§ WHAT THIS TASK INVOLVES
Lines containing "سيرياس": state how many there are in these entries, and write only that number.

§ PROVIDED DATA
#####

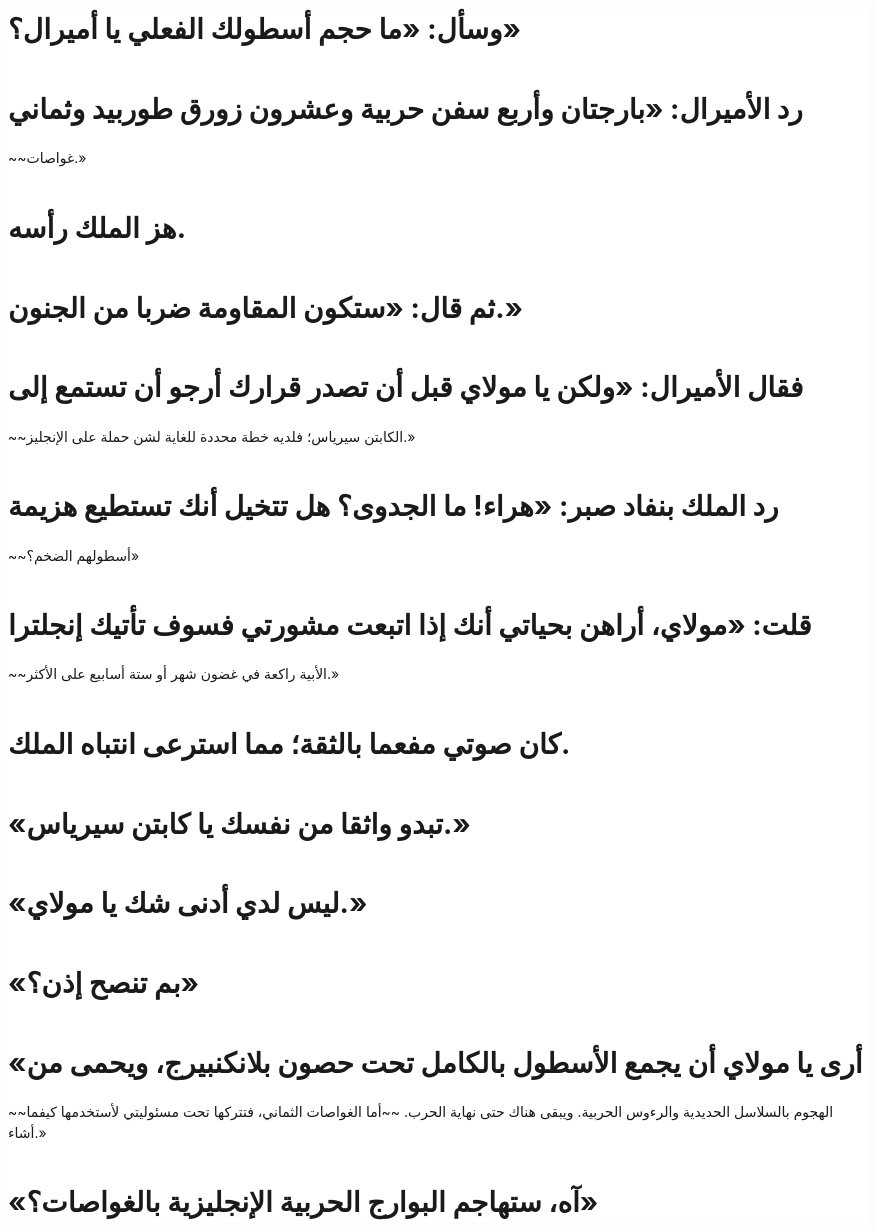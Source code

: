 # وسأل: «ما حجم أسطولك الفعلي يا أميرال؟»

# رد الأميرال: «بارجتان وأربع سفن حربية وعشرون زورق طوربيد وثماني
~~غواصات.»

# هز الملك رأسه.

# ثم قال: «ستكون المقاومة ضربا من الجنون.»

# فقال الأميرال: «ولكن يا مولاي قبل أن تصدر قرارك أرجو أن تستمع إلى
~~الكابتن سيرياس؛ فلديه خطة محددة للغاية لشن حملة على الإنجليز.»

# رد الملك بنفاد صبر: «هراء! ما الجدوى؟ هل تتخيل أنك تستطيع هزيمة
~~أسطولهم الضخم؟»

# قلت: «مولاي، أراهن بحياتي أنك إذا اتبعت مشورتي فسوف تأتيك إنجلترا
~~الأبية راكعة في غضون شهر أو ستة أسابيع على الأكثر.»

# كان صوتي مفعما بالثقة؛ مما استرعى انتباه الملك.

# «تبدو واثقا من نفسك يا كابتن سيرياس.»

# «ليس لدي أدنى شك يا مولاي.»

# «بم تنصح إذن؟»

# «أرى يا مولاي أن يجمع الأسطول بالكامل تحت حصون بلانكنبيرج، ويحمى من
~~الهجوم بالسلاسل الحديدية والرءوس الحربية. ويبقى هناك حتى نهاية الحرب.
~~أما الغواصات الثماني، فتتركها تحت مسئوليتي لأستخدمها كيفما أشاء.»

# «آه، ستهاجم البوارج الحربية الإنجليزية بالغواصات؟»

#####

§ TASK SOLUTION
2